▶ _Required work_
Your task is to count the lines of the records that contain "must". Answer with the number and nothing else.

Data extract Start Marker

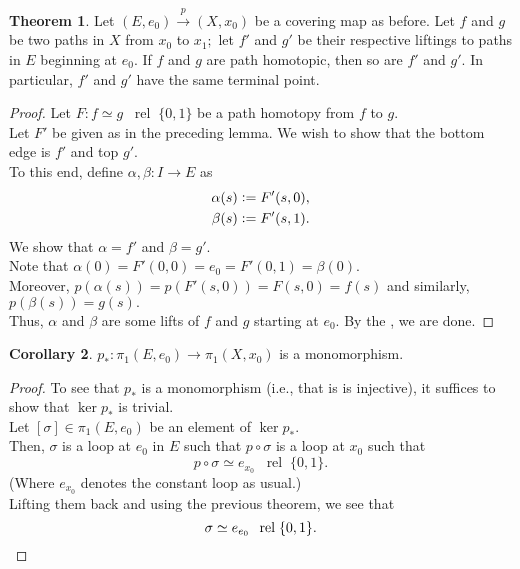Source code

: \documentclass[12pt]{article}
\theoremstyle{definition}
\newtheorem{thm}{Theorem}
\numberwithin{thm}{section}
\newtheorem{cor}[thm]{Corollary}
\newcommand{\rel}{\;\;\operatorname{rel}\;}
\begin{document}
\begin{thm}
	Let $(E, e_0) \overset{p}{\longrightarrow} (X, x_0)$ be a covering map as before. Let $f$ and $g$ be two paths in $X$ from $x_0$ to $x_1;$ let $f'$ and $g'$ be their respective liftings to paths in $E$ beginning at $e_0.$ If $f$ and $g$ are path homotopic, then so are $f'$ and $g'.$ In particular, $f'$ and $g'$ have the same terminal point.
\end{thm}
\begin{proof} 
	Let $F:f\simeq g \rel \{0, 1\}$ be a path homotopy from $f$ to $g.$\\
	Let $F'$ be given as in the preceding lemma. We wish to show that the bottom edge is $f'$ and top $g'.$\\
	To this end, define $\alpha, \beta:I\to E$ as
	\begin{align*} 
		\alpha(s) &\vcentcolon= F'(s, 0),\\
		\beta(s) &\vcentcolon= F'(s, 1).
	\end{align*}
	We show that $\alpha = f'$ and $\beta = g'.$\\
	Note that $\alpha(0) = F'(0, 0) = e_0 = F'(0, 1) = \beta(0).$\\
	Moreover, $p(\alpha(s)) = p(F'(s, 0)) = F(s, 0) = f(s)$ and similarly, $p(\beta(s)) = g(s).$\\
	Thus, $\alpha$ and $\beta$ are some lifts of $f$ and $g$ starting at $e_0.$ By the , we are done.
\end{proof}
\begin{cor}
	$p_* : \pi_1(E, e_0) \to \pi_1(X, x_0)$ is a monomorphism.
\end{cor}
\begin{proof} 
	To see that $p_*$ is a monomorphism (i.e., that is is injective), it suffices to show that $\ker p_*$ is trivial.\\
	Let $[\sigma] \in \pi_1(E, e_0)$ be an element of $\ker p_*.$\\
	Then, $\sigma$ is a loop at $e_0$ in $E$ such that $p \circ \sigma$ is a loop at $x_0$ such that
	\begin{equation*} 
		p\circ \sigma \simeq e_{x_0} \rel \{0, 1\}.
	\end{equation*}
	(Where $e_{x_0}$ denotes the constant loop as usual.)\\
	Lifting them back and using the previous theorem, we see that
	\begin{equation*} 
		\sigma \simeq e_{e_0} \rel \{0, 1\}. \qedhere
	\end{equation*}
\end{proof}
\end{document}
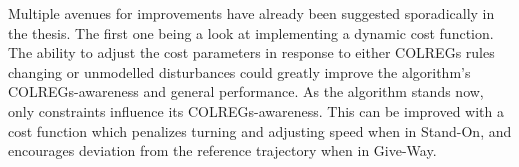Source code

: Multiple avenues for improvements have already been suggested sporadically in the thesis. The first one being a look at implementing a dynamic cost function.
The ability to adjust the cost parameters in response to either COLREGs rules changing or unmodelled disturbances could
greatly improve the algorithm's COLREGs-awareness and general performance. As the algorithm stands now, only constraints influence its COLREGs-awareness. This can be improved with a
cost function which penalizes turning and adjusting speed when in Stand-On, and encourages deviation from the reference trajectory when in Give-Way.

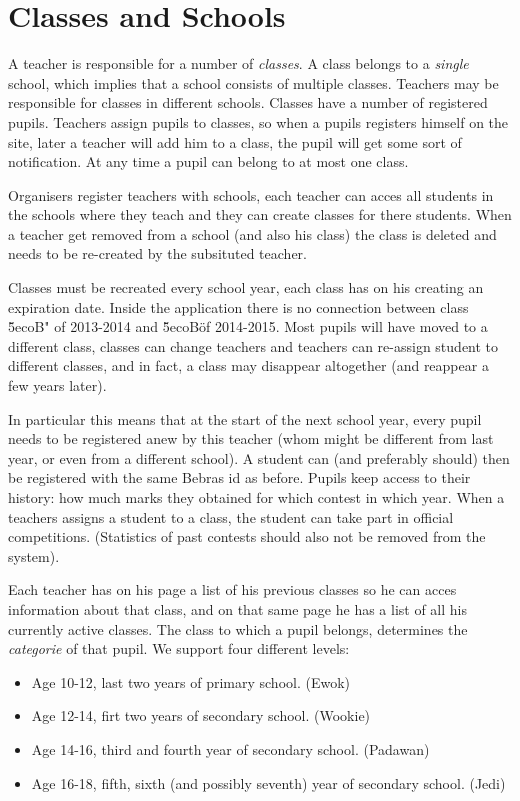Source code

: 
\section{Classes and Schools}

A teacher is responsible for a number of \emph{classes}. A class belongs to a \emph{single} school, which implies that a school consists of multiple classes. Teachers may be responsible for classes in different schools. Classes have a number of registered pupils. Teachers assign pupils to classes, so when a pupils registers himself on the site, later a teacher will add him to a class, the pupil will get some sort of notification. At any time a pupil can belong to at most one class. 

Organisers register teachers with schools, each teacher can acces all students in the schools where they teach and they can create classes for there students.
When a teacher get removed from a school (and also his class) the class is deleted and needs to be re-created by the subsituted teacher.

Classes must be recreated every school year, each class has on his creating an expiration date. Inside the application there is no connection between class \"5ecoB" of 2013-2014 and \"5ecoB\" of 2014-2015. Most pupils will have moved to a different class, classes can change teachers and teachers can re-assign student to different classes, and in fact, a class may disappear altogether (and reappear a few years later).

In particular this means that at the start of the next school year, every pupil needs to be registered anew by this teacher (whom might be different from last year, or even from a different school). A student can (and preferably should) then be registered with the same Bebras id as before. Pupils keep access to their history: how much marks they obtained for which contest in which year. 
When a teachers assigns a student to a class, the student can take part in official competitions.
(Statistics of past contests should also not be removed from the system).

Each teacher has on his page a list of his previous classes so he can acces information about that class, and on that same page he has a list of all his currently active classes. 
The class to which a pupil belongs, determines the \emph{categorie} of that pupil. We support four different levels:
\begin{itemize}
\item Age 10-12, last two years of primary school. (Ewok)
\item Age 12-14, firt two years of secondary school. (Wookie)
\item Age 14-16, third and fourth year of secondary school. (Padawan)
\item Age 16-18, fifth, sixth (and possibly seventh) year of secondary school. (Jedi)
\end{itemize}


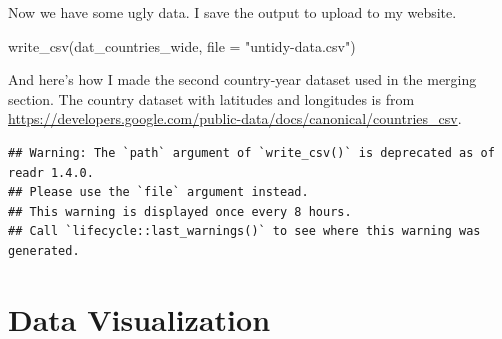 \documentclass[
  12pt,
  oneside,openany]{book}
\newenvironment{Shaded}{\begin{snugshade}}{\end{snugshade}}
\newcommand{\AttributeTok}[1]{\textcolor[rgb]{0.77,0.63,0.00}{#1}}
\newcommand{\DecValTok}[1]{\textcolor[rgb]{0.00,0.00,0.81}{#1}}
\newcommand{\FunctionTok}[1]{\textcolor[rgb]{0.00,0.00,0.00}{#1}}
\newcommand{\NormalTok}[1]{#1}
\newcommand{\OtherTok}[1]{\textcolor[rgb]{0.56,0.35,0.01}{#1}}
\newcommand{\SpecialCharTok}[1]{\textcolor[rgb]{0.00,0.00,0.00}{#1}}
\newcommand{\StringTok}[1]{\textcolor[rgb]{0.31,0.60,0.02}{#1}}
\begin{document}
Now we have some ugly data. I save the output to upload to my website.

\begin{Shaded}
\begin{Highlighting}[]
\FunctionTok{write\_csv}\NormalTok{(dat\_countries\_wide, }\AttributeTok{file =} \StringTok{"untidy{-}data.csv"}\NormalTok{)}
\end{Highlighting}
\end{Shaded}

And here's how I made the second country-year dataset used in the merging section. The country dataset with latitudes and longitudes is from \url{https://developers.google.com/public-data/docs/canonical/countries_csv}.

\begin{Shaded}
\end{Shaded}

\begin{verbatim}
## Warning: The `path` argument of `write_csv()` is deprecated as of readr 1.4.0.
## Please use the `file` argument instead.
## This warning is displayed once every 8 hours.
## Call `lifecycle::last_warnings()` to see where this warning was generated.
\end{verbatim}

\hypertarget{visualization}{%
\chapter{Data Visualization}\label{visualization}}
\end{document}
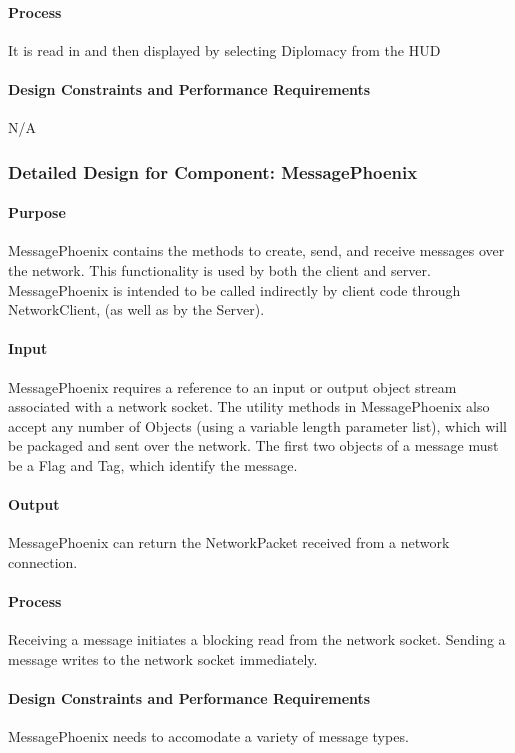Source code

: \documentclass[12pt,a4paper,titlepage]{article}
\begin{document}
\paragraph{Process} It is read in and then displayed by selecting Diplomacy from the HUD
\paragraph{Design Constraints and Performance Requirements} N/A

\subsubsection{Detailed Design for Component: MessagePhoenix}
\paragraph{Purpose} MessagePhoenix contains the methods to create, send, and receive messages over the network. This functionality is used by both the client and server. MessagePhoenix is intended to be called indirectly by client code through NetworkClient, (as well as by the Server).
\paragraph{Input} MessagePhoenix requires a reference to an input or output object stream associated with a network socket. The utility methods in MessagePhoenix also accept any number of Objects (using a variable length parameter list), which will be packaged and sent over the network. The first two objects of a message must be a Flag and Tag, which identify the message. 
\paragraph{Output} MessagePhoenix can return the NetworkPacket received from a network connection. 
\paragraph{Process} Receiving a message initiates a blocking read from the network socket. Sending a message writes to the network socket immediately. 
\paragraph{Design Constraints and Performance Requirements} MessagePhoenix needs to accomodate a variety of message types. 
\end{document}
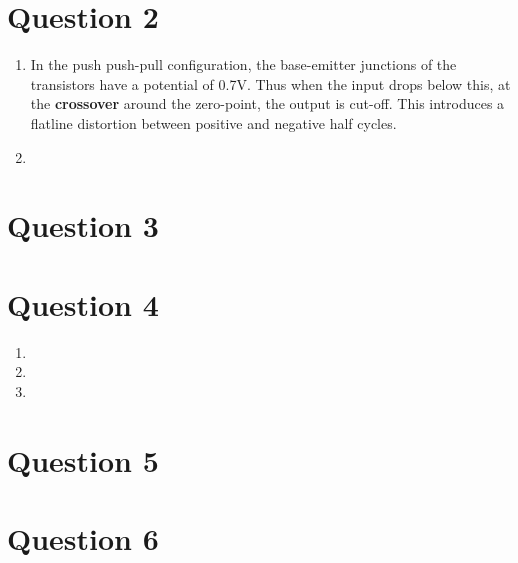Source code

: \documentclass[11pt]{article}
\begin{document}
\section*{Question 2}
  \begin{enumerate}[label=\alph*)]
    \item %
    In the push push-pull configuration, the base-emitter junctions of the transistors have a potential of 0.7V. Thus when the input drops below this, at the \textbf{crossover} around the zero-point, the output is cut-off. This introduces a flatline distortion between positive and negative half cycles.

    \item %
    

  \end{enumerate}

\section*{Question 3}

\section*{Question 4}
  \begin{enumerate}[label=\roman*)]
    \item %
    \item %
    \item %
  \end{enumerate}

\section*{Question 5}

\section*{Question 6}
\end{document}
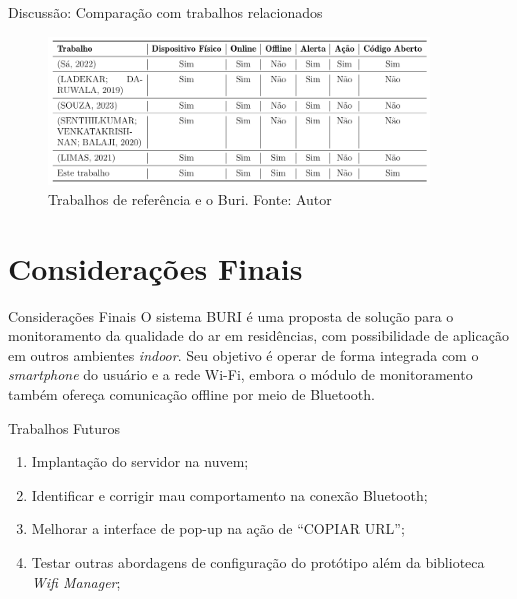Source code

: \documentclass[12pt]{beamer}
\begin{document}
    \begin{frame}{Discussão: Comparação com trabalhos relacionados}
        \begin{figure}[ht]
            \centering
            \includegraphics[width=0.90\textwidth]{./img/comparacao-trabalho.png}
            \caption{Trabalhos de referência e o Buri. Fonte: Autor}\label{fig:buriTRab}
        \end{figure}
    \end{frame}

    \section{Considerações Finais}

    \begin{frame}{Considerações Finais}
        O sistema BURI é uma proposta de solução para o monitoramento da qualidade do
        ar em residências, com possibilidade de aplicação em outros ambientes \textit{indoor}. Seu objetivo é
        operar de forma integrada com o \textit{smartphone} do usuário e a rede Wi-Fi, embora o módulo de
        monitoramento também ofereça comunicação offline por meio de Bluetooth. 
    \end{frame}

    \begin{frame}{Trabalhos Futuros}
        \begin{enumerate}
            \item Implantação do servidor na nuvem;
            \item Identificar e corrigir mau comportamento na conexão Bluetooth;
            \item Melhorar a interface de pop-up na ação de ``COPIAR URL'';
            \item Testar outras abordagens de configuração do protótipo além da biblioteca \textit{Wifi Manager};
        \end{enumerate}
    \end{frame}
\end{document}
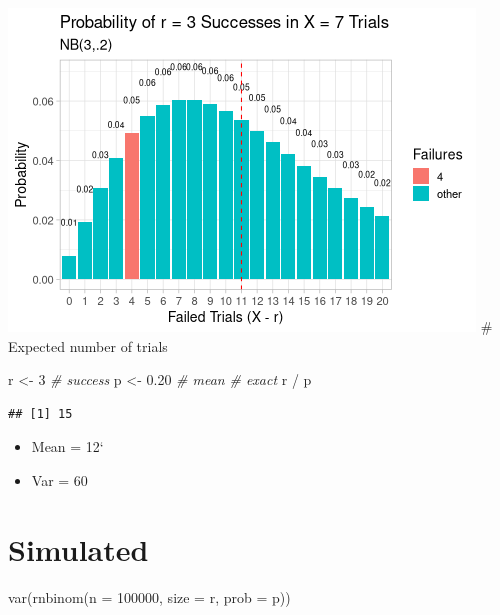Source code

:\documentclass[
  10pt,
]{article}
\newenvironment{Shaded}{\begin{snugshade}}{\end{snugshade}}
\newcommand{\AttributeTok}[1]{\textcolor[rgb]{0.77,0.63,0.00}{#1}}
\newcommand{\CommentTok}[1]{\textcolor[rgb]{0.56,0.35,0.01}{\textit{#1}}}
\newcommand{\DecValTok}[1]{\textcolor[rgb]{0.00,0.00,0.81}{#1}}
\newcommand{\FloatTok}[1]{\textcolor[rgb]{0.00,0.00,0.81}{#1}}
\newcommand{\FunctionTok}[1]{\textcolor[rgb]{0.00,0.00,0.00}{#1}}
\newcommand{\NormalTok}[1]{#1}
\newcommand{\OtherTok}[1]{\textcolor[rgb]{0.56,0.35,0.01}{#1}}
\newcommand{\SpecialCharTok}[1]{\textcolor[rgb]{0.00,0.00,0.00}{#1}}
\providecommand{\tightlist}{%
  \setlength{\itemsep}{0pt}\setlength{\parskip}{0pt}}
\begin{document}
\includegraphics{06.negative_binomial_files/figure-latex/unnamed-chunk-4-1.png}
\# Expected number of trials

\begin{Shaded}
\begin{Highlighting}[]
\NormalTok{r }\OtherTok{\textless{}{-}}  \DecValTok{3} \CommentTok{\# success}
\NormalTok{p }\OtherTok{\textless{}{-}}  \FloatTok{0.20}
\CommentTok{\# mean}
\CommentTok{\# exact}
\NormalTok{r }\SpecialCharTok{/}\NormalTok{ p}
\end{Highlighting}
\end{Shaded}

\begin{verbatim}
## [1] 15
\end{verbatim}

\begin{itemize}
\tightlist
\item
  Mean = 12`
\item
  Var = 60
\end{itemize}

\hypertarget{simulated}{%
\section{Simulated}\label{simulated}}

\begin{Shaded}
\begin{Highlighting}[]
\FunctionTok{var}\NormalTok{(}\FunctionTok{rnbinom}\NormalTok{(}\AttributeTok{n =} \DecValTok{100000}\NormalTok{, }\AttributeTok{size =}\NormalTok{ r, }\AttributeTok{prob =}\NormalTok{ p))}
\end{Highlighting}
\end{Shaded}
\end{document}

Data extract End Marker

▶ _Solution_
2